And, the article implies these free VPN servers might work with torrent traffic: packetix.net/en torvpn.com/information.html cyberghostvpn.com

I'm not sure what the (effective) difference is between the free proxy servers & the free VPN servers - but it seems the VPN servers have a better chance of providing privacy for both the Torrent and Web traffic.

So, I'll start checking out freeware VPN providers who handle both torrent and web traffic. If you have steering advice, it would be helpful because this seems to be an open-ended research project at the moment ... and getting wider.

Reply to
Danny D.

The email your recipients receive via gmail web does not contain your IP address. However, the gmail server logs do, which would be subject to subpoena if there were a legal indication for that.

When you want to hide your IP, it is important to figure out who you are trying to hide it from and who is the adversary.

If you are trying to hide the IP because you are going to do a crime, it is a different situation in terms of the adversary than if you simply want to hide your IP from your correspondents.

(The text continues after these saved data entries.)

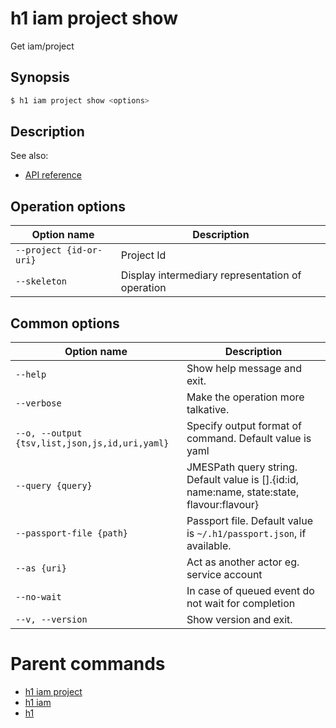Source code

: 
# h1 iam project show

Get iam/project

## Synopsis

```bash
$ h1 iam project show <options>
```

## Description

See also:

* [API reference](https://api.hyperone.com/v2/docs#operation/iam_project_get)

## Operation options

| Option name                 | Description                                      |
| --------------------------- | ------------------------------------------------ |
| ```--project {id-or-uri}``` | Project Id                                       |
| ```--skeleton```            | Display intermediary representation of operation |

## Common options

| Option name                                        | Description                                                                                    |
| -------------------------------------------------- | ---------------------------------------------------------------------------------------------- |
| ```--help```                                       | Show help message and exit.                                                                    |
| ```--verbose```                                    | Make the operation more talkative.                                                             |
| ```--o, --output {tsv,list,json,js,id,uri,yaml}``` | Specify output format of command. Default value is yaml                                        |
| ```--query {query}```                              | JMESPath query string. Default value is [].\{id:id, name:name, state:state, flavour:flavour\}  |
| ```--passport-file {path}```                       | Passport file. Default value is ```~/.h1/passport.json```, if available.                       |
| ```--as {uri}```                                   | Act as another actor eg. service account                                                       |
| ```--no-wait```                                    | In case of queued event do not wait for completion                                             |
| ```--v, --version```                               | Show version and exit.                                                                         |

# Parent commands

* [h1 iam project](./../README.md)
* [h1 iam](./../../README.md)
* [h1](./../../../README.md)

This is the same situation. There are many news servers which don't post your IP, so it wouldn't be discovered by other news correspondents, but the IP would be accessible to subpoena of the news provider's logs.

I agree with the question 'who are you trying to hide it from?'

Reply to
Mike Easter

I think the hard part is to find a freeware bittorrent privacy engine for obtaining old movies that are not on NetFlix.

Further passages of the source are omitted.